TASK STATEMENT: Look through the material below, count the lines containing the word "application", and state only the count.
::: MATERIAL SUPPLIED :::
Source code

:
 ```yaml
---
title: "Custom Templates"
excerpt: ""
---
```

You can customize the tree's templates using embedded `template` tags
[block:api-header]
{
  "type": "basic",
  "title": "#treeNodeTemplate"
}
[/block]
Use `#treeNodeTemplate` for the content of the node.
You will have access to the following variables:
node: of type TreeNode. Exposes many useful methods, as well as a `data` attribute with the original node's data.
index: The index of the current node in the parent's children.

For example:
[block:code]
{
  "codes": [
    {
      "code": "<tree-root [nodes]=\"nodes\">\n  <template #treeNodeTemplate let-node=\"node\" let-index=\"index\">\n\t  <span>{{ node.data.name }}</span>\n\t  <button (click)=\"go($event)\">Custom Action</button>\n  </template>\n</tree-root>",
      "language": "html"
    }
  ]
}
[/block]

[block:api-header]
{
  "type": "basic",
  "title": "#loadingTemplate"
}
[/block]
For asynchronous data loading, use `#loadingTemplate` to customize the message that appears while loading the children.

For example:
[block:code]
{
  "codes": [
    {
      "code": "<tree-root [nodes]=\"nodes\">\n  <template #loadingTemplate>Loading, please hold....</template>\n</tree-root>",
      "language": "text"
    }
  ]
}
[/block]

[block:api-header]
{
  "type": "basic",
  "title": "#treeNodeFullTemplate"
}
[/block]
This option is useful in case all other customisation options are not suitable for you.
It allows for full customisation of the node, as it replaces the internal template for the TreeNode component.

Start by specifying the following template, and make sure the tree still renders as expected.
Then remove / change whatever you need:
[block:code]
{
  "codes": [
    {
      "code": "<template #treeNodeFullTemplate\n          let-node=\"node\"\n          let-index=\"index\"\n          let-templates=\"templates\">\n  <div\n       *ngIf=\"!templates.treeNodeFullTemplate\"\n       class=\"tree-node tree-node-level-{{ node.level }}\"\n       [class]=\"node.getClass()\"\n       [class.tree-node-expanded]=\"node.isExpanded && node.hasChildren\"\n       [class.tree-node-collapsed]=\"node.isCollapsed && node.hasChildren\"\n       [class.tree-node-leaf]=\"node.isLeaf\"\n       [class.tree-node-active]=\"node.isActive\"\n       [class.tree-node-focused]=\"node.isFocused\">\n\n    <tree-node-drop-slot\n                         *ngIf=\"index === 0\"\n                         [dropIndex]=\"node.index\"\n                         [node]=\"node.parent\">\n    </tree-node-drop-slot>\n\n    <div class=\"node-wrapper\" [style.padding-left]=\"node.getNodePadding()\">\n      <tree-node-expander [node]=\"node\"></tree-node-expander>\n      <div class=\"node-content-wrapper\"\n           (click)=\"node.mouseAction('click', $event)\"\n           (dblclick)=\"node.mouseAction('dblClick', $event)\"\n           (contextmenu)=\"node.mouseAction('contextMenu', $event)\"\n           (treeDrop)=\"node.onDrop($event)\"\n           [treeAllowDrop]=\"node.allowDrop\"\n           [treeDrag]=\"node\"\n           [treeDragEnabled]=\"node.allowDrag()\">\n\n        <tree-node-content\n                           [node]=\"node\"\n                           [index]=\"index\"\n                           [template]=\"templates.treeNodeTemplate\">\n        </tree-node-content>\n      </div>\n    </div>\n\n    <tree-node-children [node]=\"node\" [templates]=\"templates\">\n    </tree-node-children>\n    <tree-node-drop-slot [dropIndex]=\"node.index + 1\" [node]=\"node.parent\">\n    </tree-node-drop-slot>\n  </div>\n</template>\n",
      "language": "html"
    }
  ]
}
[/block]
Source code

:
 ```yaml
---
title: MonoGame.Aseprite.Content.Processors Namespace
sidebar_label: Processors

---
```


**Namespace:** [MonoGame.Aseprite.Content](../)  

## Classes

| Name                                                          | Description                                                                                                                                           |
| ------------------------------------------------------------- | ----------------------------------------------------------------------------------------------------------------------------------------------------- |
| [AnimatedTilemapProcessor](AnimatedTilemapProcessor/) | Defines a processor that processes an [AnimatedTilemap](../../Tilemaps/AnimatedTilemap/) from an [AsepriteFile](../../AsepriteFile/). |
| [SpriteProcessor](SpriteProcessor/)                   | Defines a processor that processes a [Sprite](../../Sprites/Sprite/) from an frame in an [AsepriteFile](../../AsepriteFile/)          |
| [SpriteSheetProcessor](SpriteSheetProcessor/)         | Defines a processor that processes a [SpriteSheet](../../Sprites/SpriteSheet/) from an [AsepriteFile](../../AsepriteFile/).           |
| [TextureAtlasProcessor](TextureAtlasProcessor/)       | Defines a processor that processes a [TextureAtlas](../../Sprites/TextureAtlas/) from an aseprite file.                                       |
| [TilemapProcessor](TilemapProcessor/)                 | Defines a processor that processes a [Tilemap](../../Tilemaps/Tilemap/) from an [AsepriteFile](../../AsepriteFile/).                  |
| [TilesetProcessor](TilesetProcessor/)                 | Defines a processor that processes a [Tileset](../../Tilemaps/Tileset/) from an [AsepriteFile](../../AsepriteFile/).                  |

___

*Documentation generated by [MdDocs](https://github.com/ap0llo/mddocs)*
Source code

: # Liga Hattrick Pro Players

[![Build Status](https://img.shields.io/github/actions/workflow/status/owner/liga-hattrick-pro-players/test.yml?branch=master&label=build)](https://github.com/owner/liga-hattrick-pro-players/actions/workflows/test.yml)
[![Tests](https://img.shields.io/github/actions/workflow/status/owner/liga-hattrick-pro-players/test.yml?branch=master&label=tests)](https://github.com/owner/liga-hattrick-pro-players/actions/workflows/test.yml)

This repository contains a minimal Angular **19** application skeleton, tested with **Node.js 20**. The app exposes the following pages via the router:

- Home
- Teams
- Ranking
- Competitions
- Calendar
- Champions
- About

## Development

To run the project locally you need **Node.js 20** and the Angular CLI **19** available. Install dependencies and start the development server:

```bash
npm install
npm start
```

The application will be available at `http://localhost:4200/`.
:::
SOLUTION TO THIS EXERCISE: 2